Anti-Intellectualism

We are living in a time when being intellectual or being perceived as an intellectual is a negative.  Shows like, “Are You Smarter than a Fifth Grader” celebrates and laughs at the general lack of knowledge that permeates our culture.  There is a need for “common sense,” but at times this too is not common nor sensical.  If our denomination, or Christianity for that matter, is to lift the gospel message of reconciliation and social responsibility(1) to a level of prominence in our culture again, it is necessary to require a broad education of those that serve in ordained ministry and encourage them to be the public theologians that speak truth to power as well as marry, bury, and baptize.  It is necessary, it is an obligation to bring education to the laity.  Education that requires risk and questions rather than watering down the gospel message to bumper stickers, power point slides, or praise cheers.

This lengthy article on Truthout is a starting point for a conversation in our culture about education, intellectualism, and our need for serious people that want to solve our problems, and have the expertise to do so, because that is what the social contract of democracy asks of its citizens.  It’s not about money, seizing power or keeping power.  It is what made our nation great and why we feel nostalgic about the WWII generation.  Below is my favorite paragraph from the article.

On Pop Clarity: Public Intellectuals and the Crisis of Language
by Henry A. Giroux | March 24, 2010

I think it is fair to say that a different notion of reading and literacy, along with the institutions that supported it, dominated the first half of the 20th century.

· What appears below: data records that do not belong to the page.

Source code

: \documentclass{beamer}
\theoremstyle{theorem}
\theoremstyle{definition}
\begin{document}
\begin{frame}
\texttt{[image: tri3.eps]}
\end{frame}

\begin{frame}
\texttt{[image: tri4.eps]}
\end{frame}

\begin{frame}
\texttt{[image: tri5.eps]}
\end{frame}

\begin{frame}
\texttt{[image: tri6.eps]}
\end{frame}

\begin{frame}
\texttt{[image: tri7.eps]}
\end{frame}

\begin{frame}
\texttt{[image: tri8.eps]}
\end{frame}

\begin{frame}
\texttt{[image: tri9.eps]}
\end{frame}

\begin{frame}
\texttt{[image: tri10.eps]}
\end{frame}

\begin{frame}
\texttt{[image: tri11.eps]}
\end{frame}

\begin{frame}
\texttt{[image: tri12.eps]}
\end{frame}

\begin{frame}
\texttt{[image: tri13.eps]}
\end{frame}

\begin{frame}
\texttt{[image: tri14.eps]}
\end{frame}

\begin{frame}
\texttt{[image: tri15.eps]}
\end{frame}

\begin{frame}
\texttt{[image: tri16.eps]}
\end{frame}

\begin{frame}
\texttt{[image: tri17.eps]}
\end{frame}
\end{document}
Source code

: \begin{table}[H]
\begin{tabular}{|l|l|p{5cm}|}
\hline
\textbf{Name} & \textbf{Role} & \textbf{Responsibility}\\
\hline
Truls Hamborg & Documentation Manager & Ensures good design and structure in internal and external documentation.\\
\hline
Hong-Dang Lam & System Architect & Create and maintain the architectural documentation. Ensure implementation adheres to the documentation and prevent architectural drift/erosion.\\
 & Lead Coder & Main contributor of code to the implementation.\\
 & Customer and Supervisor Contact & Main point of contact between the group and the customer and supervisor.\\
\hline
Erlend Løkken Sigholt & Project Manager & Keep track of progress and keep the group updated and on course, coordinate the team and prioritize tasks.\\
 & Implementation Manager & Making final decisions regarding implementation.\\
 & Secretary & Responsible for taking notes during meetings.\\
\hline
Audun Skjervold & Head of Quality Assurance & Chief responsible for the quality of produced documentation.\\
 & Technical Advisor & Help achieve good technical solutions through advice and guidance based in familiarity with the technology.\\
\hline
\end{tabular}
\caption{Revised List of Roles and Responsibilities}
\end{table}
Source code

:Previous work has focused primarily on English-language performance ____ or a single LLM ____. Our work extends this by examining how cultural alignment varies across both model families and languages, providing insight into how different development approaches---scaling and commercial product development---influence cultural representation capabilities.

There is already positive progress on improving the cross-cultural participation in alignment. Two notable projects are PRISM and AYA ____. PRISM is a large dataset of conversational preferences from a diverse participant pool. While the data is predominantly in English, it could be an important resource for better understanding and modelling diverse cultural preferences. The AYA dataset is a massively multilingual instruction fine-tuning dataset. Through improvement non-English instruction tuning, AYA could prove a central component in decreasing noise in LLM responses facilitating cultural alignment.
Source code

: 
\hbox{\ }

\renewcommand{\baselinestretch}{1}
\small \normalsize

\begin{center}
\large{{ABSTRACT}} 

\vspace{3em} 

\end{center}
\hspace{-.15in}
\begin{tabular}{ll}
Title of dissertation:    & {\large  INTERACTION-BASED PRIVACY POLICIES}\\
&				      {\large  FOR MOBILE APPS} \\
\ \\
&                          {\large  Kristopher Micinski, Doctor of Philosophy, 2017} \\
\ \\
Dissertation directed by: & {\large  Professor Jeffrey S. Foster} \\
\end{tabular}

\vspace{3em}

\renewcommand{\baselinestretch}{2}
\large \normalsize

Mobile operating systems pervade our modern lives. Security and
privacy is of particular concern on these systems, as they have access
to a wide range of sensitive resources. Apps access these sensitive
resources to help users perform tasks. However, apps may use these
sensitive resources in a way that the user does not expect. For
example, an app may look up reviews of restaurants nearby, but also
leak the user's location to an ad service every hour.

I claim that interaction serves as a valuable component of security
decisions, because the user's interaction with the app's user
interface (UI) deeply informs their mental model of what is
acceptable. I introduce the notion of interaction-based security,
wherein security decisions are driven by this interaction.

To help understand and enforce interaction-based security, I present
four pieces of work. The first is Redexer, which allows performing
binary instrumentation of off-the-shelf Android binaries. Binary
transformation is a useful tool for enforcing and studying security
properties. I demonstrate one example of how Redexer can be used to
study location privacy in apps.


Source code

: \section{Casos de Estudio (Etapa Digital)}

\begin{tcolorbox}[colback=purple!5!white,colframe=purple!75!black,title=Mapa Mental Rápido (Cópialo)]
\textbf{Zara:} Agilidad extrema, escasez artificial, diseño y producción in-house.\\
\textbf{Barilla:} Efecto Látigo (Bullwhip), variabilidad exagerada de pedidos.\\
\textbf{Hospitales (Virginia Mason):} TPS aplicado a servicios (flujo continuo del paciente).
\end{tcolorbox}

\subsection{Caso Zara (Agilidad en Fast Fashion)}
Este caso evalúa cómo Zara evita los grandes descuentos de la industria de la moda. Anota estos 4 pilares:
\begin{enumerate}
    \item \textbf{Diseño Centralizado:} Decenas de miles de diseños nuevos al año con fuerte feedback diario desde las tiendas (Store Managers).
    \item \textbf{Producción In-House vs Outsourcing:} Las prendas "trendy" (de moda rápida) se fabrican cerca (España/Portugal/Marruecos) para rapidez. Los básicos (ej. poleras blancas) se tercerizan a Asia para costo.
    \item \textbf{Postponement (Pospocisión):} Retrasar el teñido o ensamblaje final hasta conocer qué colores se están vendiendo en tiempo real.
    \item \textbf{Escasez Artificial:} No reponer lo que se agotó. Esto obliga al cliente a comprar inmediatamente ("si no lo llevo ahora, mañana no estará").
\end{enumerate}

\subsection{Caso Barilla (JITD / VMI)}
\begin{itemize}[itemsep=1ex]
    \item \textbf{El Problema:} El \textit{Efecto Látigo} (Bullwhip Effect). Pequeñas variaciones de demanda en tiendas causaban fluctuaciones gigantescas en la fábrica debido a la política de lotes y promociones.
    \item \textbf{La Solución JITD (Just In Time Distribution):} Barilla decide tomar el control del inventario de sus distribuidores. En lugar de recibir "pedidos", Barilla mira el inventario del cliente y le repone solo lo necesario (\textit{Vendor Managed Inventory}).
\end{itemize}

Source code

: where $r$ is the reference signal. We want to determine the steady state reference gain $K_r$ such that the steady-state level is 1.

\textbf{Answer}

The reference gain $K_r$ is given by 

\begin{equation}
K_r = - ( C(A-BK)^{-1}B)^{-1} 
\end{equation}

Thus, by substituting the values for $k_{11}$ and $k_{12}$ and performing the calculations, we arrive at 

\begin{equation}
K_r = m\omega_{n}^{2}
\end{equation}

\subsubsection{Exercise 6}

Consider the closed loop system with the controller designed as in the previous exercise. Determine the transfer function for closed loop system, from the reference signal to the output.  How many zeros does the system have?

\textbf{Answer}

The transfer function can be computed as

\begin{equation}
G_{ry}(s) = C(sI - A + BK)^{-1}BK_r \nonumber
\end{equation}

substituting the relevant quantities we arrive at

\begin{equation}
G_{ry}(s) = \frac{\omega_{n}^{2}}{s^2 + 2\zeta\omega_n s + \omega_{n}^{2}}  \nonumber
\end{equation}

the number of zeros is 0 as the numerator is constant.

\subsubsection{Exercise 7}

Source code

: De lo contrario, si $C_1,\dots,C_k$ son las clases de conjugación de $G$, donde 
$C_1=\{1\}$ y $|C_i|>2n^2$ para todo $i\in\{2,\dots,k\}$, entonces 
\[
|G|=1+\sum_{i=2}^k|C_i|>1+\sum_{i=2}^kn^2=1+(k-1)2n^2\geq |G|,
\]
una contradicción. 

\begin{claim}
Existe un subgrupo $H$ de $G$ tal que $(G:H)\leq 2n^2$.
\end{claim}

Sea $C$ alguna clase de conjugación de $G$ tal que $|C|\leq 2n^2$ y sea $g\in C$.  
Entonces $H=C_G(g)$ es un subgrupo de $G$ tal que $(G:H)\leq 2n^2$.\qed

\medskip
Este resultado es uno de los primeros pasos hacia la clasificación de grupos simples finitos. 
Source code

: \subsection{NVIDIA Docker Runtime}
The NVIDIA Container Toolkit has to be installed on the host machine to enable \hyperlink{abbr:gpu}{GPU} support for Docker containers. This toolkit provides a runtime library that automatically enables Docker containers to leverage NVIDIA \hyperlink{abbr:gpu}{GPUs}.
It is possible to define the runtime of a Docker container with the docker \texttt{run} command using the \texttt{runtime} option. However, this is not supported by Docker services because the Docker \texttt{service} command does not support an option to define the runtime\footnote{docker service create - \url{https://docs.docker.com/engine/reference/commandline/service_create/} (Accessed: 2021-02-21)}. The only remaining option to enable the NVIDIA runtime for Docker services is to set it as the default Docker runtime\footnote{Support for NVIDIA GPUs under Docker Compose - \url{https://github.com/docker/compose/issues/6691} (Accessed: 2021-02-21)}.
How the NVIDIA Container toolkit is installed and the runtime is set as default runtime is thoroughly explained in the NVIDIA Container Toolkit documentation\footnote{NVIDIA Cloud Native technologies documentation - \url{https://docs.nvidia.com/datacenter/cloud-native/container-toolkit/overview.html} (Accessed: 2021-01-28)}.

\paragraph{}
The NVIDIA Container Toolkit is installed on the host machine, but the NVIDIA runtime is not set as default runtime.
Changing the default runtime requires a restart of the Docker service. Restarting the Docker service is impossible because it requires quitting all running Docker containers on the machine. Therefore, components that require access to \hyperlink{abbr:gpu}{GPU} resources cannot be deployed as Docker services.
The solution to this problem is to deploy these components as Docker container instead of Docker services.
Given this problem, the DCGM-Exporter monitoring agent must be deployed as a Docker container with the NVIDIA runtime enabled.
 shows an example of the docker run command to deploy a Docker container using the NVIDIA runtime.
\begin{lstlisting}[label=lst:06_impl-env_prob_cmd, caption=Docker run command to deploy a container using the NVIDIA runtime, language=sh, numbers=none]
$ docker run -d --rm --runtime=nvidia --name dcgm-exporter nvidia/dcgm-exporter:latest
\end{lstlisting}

The notion of the public intellectual was not marginalized, and such writers engaged in ongoing public conversations about political and cultural issues that were of great social importance. These intellectuals spoke to more than one type of audience and were able to comment critically and broadly on a number of issues. To be a public intellectual, you had to be a particularly attentive student of society and the problems it faced and you had to take risks by intervening in ongoing public conversations that disrupted the powerful interests that shape common sense in efforts to change the nature of the debate. Such intellectuals exemplified a mode of writing and political literacy that refused the instinctive knee-jerk reflex of privileging plain speak over complexity. Clarity today too often legitimates not only simplistic writing, but an absence of rigorous analytic thought. Clarity, with its appeal to simplicity and common sense has become an excuse for abusing language as a marker of the educated mind. Public intellectuals in the past achieved complexity and accessibility in their writing for nonacademic audiences – crafting a language that was intelligible, but did not sacrifice its theoretical rigor – while insisting on the value of providing readers with the opportunities to struggle with matters of language and meaning rather than imposing a slick authoritarian style in the name of “unadorned truth.” As we move into the 21st century, Twitter-like clarity has replaced accessibility and has grown more pernicious as it aligns itself with an array of new corporate and military institutions, a dumbed-down cultural apparatus, school systems that miseducate and a growing network of films, talk radio and television shows in which language is emptied of content and thought only creates obstacles to the desire for thrill-seeking entertainment. In an age in which the acceleration of time is perfectly suited to the eradication of thoughtfulness, pop clarity and its notion of frictionless, spontaneous truth now governs the conditions for all modes of intelligibility.

Note
1. Love God and love your neighbor as yourself.